■ Exercise description ■
Tally every line of the material where "bounded" occurs, then write the total by itself.
□ □ □
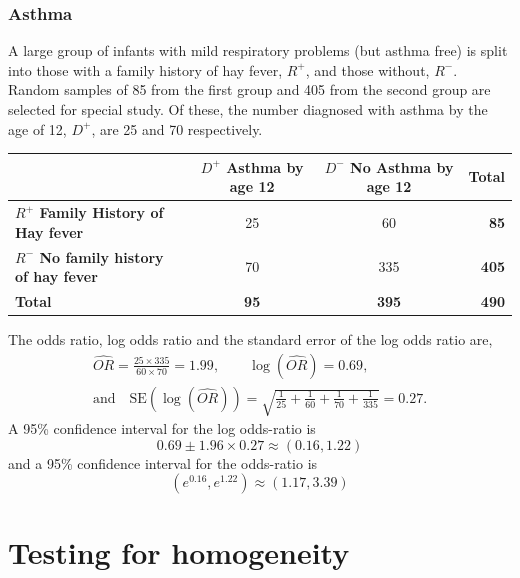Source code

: \documentclass[a4paper]{article}
\begin{document}
\subsubsection{Asthma}
A large group of infants with mild respiratory problems (but asthma free) is split into those with a family history of hay fever, \textcolor{myred}{\( R^+ \)}, and those without, \textcolor{myred}{\( R^- \)}. Random samples of 85 from the first group and 405 from the second group are selected for special study. Of these, the number diagnosed with asthma by the age of 12, \textcolor{mygreen}{\( D^+ \)}, are 25 and 70 respectively.
\begin{table}[H]
	\centering
	\begin{tabular}{@{}lccr@{}}
	\toprule
				 														 & \textcolor{mygreen}{\textbf{\( D^+ \) Asthma by age 12}} & \textcolor{mygreen}{\textbf{\( D^- \) No Asthma by age 12}} & \textbf{Total}    \\ \midrule
	\textcolor{myred}{\textbf{\( R^+ \) Family History of Hay fever}}    & 25    		  											& 60        		                                          & \textcolor{myred}{\textbf{85}}  \\
	\textcolor{myred}{\textbf{\( R^- \) No family history of hay fever}} & 70    		  											& 335       		                                          & \textcolor{myred}{\textbf{405}} \\ \midrule
	\textbf{Total} 													     & \textbf{95}    											& \textbf{395}                                                & \textbf{490} \\ \bottomrule
	\end{tabular}
\end{table}
The odds ratio, log odds ratio and the standard error of the log odds ratio are,
\begin{gather*}
	\widehat{OR} = \frac{25 \times 335}{60\times 70} = 1.99, \quad \quad \log(\widehat{OR}) = 0.69,\\
	\text{and}\quad\text{SE}(\log(\widehat{OR})) = \sqrt{\frac{1}{25} + \frac{1}{60} + \frac{1}{70} + \frac{1}{335}} = 0.27.
\end{gather*}
A 95\% confidence interval for the log odds-ratio is
\[
	0.69 \pm 1.96 \times 0.27 \approx (0.16,1.22)
\]
and a 95\% confidence interval for the odds-ratio is 
\[ 
	(e^{0.16},e^{1.22}) \approx (1.17,3.39) 
\]

\section{Testing for homogeneity}\label{sec:7}
\end{document}
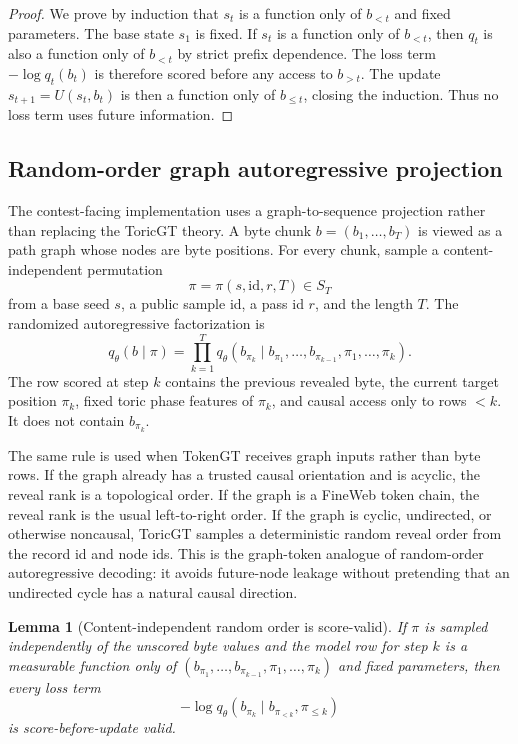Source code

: \documentclass[11pt]{article}
\theoremstyle{definition}
\theoremstyle{plain}
\newtheorem{lemma}[definition]{Lemma}
\theoremstyle{remark}
\numberwithin{equation}{section}
\begin{document}
\begin{proof}
We prove by induction that $s_t$ is a function only of $b_{<t}$ and fixed parameters.  The base state $s_1$ is fixed.  If $s_t$ is a function only of $b_{<t}$, then $q_t$ is also a function only of $b_{<t}$ by strict prefix dependence.  The loss term $-\log q_t(b_t)$ is therefore scored before any access to $b_{>t}$.  The update $s_{t+1}=U(s_t,b_t)$ is then a function only of $b_{\le t}$, closing the induction.  Thus no loss term uses future information.
\end{proof}

\subsection{Random-order graph autoregressive projection}

The contest-facing implementation uses a graph-to-sequence projection rather than replacing the ToricGT theory.  A byte chunk $b=(b_1,\ldots,b_T)$ is viewed as a path graph whose nodes are byte positions.  For every chunk, sample a content-independent permutation
\begin{equation}
  \pi=\pi(s,\mathrm{id},r,T)\in S_T
\end{equation}
from a base seed $s$, a public sample id, a pass id $r$, and the length $T$.  The randomized autoregressive factorization is
\begin{equation}
  q_\theta(b\mid \pi)=\prod_{k=1}^T q_\theta\left(b_{\pi_k}\mid b_{\pi_1},\ldots,b_{\pi_{k-1}},\pi_1,\ldots,\pi_k\right).
\end{equation}
The row scored at step $k$ contains the previous revealed byte, the current target position $\pi_k$, fixed toric phase features of $\pi_k$, and causal access only to rows $<k$.  It does not contain $b_{\pi_k}$.

The same rule is used when TokenGT receives graph inputs rather than byte rows.
If the graph already has a trusted causal orientation and is acyclic, the reveal
rank is a topological order.  If the graph is a FineWeb token chain, the reveal
rank is the usual left-to-right order.  If the graph is cyclic, undirected, or
otherwise noncausal, ToricGT samples a deterministic random reveal order from
the record id and node ids.  This is the graph-token analogue of random-order
autoregressive decoding: it avoids future-node leakage without pretending that
an undirected cycle has a natural causal direction.

\begin{lemma}[Content-independent random order is score-valid]
If $\pi$ is sampled independently of the unscored byte values and the model row for step $k$ is a measurable function only of $(b_{\pi_1},\ldots,b_{\pi_{k-1}},\pi_1,\ldots,\pi_k)$ and fixed parameters, then every loss term
\begin{equation}
  -\log q_\theta(b_{\pi_k}\mid b_{\pi_{<k}},\pi_{\le k})
\end{equation}
is score-before-update valid.
\end{lemma}
\end{document}
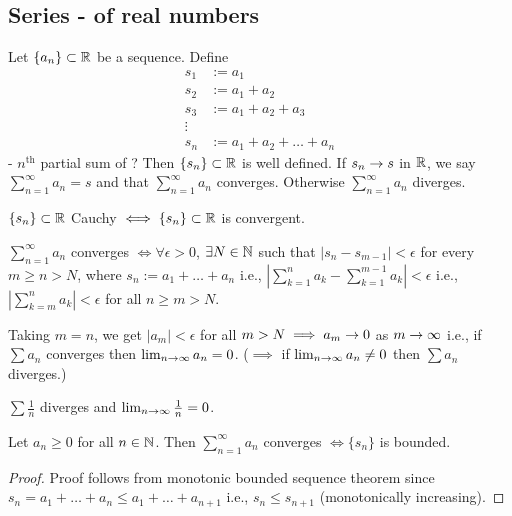 \documentclass[]{article}
\begin{document}
\subsection{Series - of real numbers}

Let $\{a_n\}\subset\mathbb{R}$ be a sequence.
Define
\begin{align*}
	s_1 &:= a_1 \\
	s_2 &:= a_1 + a_2 \\
	s_3 &:= a_1 + a_2 + a_3 \\
	\vdots \\
	s_n &:= a_1 + a_2 + \dots + a_n
\end{align*}
- $n^\text{th}$ partial sum of ?
Then $\{s_n\}\subset\mathbb{R}$ is well defined.
If $s_n\rightarrow s$ in $\mathbb{R}$, we say $\sum_{n=1}^\infty a_n = s$ and that $\sum_{n=1}^\infty a_n$ converges.
Otherwise $\sum_{n=1}^\infty a_n$ diverges.

\begin{recall}
	$\{s_n\}\subset\mathbb{R}$ Cauchy $\iff\{s_n\}\subset\mathbb{R}$ is convergent.
\end{recall}
\begin{theorem}
	$\sum_{n=1}^\infty a_n$ converges $\iff \forall\epsilon>0$, $\exists N\in\mathbb{N}$ such that $|s_n-s_{m-1}|<\epsilon$ for every $m\geq n>N$, where $s_n:=a_1+\dots+a_n$
	i.e., $\left|\sum_{k=1}^n a_k - \sum_{k=1}^{m-1} a_k\right|< \epsilon$
	i.e., $\left|\sum_{k=m}^n a_k\right| < \epsilon$ for all $n\geq m>N$.
\end{theorem}
\begin{note}
	Taking $m=n$, we get $|a_m|<\epsilon$ for all $m>N \implies a_m\rightarrow 0$ as $m\rightarrow\infty$ i.e., if $\sum a_n$ converges then $\lim_{n\rightarrow\infty}a_n=0$. ($\implies$ if $\lim_{n\rightarrow\infty}a_n\neq0$ then $\sum a_n$ diverges.)
\end{note}
\begin{example}
	$\sum\frac{1}{n}$ diverges and $\lim_{n\rightarrow\infty}\frac{1}{n}=0$.
\end{example}

\begin{theorem}
	Let $a_n\geq 0$ for all $n\in\mathbb{N}$.
	Then $\sum_{n=1}^\infty a_n$ converges $\iff \{s_n\}$ is bounded.
\end{theorem}
\begin{proof}
	Proof follows from monotonic bounded sequence theorem since $s_n=a_1+\dots+a_n\leq a_1+\dots+a_{n+1}$ i.e., $s_n\leq s_{n+1}$ (monotonically increasing).
\end{proof}
\end{document}
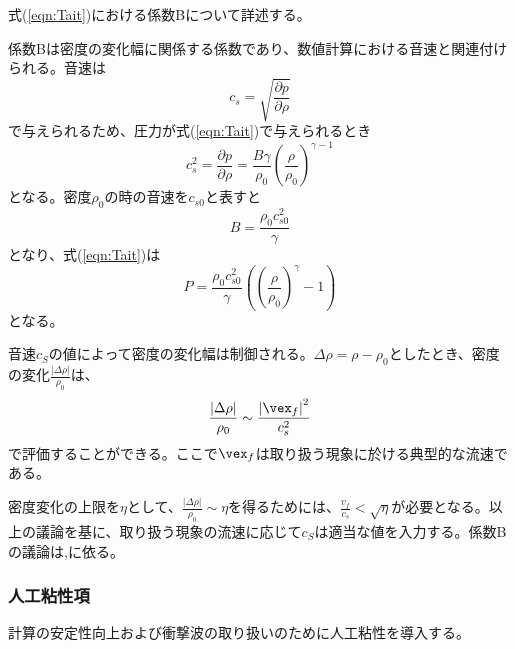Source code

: \documentclass[]{jsarticle}
\begin{document}
式(\ref{eqn:Tait})における係数Bについて詳述する。

係数Bは密度の変化幅に関係する係数であり、数値計算における音速と関連付けられる。音速は
\begin{equation}
c_s=\sqrt{\frac{\partial p}{\partial \rho}}
\end{equation}
で与えられるため、圧力が式(\ref{eqn:Tait})で与えられるとき
\begin{equation}
c_s^2=\frac{\partial p}{\partial \rho}=\frac{B\gamma}{\rho_0}\left(\frac{\rho}{\rho_0}\right)^{\gamma -1}
\end{equation}
となる。密度$\rho_0$の時の音速を$c_{s0}$と表すと
\begin{equation}
B=\frac{\rho_0c_{s0}^2}{\gamma}
\end{equation}
となり、式(\ref{eqn:Tait})は
\begin{equation}
P=\frac{\rho_0c_{s0}^2}{\gamma}\left(\left(\frac{\rho}{\rho_0}\right)^\gamma-1\right)
\end{equation}
となる。

音速$c_S$の値によって密度の変化幅は制御される。$\Delta \rho=\rho-\rho_0$としたとき、密度の変化$\frac{\left| \Delta \rho \right|}{\rho_0}$は、
\begin{equation}
\frac{\left| \Delta \rho \right|}{\rho_0}\sim \frac{\left| \vex_f \right|^2}{c_s^2}
\end{equation}
で評価することができる。ここで$\vex_f$は取り扱う現象に於ける典型的な流速である。

密度変化の上限を$\eta$として、$\frac{\left| \Delta \rho \right|}{\rho_0}\sim \eta$を得るためには、$\frac{v_f}{c_s}<\sqrt{\eta}$が必要となる。以上の議論を基に、取り扱う現象の流速に応じて$c_S$は適当な値を入力する。係数Bの議論は\cite{Becker2007},\cite{Gotoh2018}に依る。


\subsubsection{人工粘性項}
計算の安定性向上および衝撃波の取り扱いのために人工粘性を導入する。
\end{document}
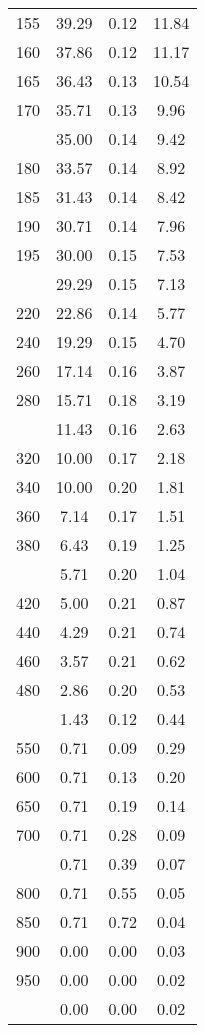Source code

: \begin{table}[ht]
\begin{tabular}{lccc}
  155 & 39.29 & 0.12 & 11.84 \\ 
  160 & 37.86 & 0.12 & 11.17 \\ 
  165 & 36.43 & 0.13 & 10.54 \\ 
  170 & 35.71 & 0.13 & 9.96 \\ 
   \addlinespace
175 & 35.00 & 0.14 & 9.42 \\ 
  180 & 33.57 & 0.14 & 8.92 \\ 
  185 & 31.43 & 0.14 & 8.42 \\ 
  190 & 30.71 & 0.14 & 7.96 \\ 
  195 & 30.00 & 0.15 & 7.53 \\ 
   \addlinespace
200 & 29.29 & 0.15 & 7.13 \\ 
  220 & 22.86 & 0.14 & 5.77 \\ 
  240 & 19.29 & 0.15 & 4.70 \\ 
  260 & 17.14 & 0.16 & 3.87 \\ 
  280 & 15.71 & 0.18 & 3.19 \\ 
   \addlinespace
300 & 11.43 & 0.16 & 2.63 \\ 
  320 & 10.00 & 0.17 & 2.18 \\ 
  340 & 10.00 & 0.20 & 1.81 \\ 
  360 & 7.14 & 0.17 & 1.51 \\ 
  380 & 6.43 & 0.19 & 1.25 \\ 
   \addlinespace
400 & 5.71 & 0.20 & 1.04 \\ 
  420 & 5.00 & 0.21 & 0.87 \\ 
  440 & 4.29 & 0.21 & 0.74 \\ 
  460 & 3.57 & 0.21 & 0.62 \\ 
  480 & 2.86 & 0.20 & 0.53 \\ 
   \addlinespace
500 & 1.43 & 0.12 & 0.44 \\ 
  550 & 0.71 & 0.09 & 0.29 \\ 
  600 & 0.71 & 0.13 & 0.20 \\ 
  650 & 0.71 & 0.19 & 0.14 \\ 
  700 & 0.71 & 0.28 & 0.09 \\ 
   \addlinespace
750 & 0.71 & 0.39 & 0.07 \\ 
  800 & 0.71 & 0.55 & 0.05 \\ 
  850 & 0.71 & 0.72 & 0.04 \\ 
  900 & 0.00 & 0.00 & 0.03 \\ 
  950 & 0.00 & 0.00 & 0.02 \\ 
   \addlinespace
1000 & 0.00 & 0.00 & 0.02 \\ 
   \bottomrule
\end{tabular}
\end{table}
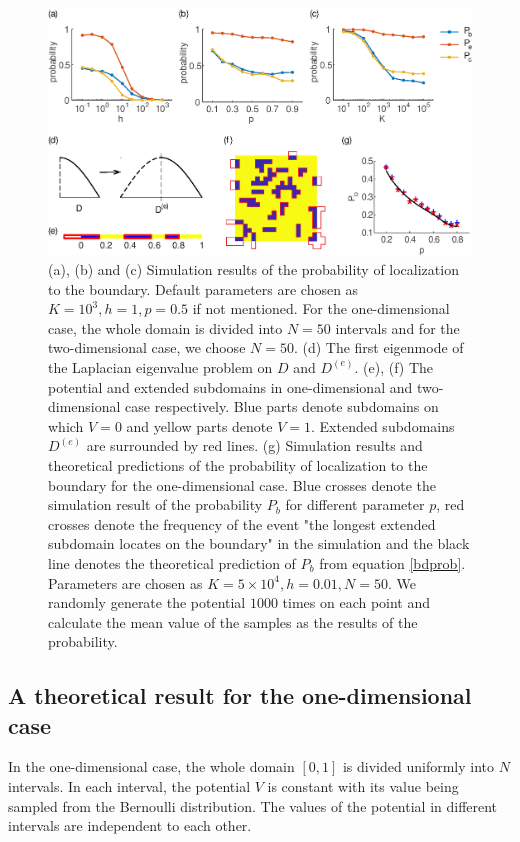 \documentclass[a4paper,11pt]{article}
\begin{document}
\begin{figure}
\centering
\includegraphics[width=\linewidth]{Fig3.eps}
\caption{(a), (b) and (c) Simulation results of the probability of localization to the boundary. Default parameters are chosen as $K = 10^3, h = 1, p = 0.5$ if not mentioned. For the one-dimensional case, the whole domain is divided into $N = 50$ intervals and for the two-dimensional case, we choose $N = 50$. (d) The first eigenmode of the Laplacian eigenvalue problem on $D$ and $D^{(e)}$. (e), (f) The potential and extended subdomains in one-dimensional and two-dimensional case respectively. Blue parts denote subdomains on which $V = 0$ and yellow parts denote $V = 1$. Extended subdomains $D^{(e)}$ are surrounded by red lines. (g) Simulation results and theoretical predictions of the probability of localization to the boundary for the one-dimensional case. Blue crosses denote the simulation result of the probability $P_b$ for different parameter $p$, red crosses denote the frequency of the event "the longest extended subdomain locates on the boundary" in the simulation and the black line denotes the theoretical prediction of $P_b$ from equation \eqref{bdprob}. Parameters are chosen as $K = 5 \times 10^4, h = 0.01, N = 50$. We randomly generate the potential $1000$ times on each point and calculate the mean value of the samples as the results of the probability.}
\label{fig3}
\end{figure}

\subsection{A theoretical result for the one-dimensional case}

In the one-dimensional case, the whole domain $[0, 1]$ is divided uniformly into $N$ intervals. In each interval, the potential $V$ is constant with its value being sampled from the Bernoulli distribution. The values of the potential in different intervals are independent to each other.
\end{document}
□ □ □
■ Exercise solution ■
2